Task prompt: Read the data below line by line and copy each one with "chains" in it.

Stored items:
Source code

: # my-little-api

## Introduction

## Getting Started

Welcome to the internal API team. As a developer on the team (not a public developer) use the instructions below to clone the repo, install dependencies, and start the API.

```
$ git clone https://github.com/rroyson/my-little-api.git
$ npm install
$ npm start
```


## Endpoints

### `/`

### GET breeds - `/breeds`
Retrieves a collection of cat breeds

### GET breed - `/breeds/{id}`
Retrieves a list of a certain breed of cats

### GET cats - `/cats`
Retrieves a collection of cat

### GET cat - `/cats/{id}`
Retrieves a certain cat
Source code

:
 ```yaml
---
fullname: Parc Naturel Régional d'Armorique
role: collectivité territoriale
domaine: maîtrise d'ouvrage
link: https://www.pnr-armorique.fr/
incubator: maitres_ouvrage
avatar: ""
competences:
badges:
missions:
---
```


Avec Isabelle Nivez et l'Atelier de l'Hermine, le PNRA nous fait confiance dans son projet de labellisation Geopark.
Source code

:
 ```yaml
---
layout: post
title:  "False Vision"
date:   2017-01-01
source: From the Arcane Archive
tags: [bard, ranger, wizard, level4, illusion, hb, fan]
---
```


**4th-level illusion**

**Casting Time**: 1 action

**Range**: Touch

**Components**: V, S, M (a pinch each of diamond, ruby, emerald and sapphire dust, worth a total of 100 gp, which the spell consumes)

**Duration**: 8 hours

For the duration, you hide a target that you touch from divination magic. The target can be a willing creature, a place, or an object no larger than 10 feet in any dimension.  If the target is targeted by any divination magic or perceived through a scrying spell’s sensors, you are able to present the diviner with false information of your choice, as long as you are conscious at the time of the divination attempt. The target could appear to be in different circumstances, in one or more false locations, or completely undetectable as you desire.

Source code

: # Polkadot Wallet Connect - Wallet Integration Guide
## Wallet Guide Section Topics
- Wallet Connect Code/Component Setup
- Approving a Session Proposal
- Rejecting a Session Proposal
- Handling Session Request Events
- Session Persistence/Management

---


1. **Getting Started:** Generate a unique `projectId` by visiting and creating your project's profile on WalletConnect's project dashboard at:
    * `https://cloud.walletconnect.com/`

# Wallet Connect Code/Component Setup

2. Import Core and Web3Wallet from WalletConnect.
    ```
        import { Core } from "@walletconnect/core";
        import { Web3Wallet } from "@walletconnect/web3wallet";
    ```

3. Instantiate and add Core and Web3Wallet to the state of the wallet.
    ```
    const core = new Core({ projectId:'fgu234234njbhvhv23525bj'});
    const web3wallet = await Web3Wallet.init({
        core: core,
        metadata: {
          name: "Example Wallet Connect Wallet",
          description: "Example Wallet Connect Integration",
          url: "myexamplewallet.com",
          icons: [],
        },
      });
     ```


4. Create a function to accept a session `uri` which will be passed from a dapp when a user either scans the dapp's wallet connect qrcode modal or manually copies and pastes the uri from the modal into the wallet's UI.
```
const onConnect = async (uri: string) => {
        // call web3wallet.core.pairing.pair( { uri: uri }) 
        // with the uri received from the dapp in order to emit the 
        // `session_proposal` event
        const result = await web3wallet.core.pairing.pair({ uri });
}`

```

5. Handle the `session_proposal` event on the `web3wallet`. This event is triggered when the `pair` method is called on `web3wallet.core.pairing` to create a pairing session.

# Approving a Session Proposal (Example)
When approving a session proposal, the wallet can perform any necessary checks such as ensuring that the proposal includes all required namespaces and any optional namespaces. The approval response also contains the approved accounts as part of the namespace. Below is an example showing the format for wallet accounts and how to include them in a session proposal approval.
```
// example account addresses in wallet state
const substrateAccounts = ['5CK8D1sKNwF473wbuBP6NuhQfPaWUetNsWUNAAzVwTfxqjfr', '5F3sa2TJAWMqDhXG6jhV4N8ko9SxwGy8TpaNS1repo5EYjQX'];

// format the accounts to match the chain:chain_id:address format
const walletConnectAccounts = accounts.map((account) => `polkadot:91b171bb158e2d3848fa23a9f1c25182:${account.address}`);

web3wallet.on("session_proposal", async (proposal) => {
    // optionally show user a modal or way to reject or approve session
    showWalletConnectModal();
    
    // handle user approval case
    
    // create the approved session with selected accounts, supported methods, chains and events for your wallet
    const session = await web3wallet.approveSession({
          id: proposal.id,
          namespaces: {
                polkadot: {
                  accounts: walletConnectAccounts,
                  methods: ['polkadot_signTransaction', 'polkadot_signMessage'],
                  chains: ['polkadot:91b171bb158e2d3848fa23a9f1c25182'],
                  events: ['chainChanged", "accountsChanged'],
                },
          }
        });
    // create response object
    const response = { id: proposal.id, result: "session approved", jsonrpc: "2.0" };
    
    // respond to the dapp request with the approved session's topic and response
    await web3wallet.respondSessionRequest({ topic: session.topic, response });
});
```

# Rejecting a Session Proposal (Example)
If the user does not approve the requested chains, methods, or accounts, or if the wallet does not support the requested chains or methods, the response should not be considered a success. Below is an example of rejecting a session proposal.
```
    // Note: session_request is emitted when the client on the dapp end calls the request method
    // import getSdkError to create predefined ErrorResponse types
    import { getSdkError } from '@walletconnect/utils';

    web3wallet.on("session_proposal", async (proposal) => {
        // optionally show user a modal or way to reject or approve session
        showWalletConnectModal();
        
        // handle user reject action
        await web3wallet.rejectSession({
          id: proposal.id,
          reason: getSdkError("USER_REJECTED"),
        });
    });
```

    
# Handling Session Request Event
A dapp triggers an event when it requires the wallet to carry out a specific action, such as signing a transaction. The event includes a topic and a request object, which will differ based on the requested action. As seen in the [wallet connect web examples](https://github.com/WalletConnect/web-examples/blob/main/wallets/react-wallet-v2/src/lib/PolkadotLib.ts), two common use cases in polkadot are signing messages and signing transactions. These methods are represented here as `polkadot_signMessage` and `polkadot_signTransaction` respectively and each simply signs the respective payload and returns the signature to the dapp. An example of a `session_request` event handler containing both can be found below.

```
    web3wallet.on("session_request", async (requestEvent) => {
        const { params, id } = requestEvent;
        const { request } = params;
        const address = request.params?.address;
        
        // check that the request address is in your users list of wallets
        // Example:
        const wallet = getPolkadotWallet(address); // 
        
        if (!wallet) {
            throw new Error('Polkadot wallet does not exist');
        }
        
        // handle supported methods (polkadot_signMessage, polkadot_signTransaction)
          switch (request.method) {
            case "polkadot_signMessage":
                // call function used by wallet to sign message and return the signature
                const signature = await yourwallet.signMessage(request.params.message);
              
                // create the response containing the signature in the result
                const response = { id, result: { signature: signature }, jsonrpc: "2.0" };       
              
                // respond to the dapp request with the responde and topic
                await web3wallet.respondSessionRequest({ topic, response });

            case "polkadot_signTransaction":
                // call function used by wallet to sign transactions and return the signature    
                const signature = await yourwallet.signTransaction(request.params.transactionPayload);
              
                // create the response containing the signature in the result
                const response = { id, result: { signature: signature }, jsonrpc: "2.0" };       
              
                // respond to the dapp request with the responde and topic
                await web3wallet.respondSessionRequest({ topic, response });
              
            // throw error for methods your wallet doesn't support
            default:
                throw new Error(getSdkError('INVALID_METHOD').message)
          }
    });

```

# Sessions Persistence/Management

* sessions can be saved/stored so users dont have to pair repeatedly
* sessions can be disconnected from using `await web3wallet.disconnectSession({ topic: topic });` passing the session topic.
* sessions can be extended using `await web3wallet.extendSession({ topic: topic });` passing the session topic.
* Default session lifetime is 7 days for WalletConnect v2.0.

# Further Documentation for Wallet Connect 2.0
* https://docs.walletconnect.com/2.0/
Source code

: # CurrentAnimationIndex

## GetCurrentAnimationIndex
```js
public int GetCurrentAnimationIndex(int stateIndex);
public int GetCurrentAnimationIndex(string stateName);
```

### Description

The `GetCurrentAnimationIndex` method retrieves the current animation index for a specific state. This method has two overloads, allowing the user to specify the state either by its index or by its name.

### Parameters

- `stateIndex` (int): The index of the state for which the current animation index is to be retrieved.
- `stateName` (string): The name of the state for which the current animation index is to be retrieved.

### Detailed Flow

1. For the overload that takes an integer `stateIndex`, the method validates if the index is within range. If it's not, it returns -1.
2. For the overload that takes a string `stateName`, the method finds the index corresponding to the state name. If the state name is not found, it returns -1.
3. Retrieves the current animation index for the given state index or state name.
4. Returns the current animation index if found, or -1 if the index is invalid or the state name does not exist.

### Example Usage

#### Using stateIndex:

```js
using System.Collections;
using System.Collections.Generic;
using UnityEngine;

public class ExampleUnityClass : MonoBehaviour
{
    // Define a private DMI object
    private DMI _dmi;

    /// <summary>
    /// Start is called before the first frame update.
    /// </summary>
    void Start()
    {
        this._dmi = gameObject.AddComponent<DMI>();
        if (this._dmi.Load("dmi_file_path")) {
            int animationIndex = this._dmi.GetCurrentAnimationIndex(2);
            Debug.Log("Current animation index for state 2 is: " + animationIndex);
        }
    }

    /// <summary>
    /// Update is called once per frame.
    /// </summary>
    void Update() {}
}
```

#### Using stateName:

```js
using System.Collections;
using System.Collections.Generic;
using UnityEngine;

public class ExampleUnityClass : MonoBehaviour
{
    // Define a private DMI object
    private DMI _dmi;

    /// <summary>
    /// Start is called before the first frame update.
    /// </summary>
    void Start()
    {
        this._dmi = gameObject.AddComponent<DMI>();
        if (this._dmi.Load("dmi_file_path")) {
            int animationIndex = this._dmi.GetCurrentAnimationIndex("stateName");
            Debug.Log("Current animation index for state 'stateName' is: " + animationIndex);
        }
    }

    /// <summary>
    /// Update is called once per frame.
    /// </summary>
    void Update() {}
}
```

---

Answer to this exercise:
    // create the approved session with selected accounts, supported methods, chains and events for your wallet
                  chains: ['polkadot:91b171bb158e2d3848fa23a9f1c25182'],
If the user does not approve the requested chains, methods, or accounts, or if the wallet does not support the requested chains or methods, the response should not be considered a success. Below is an example of rejecting a session proposal.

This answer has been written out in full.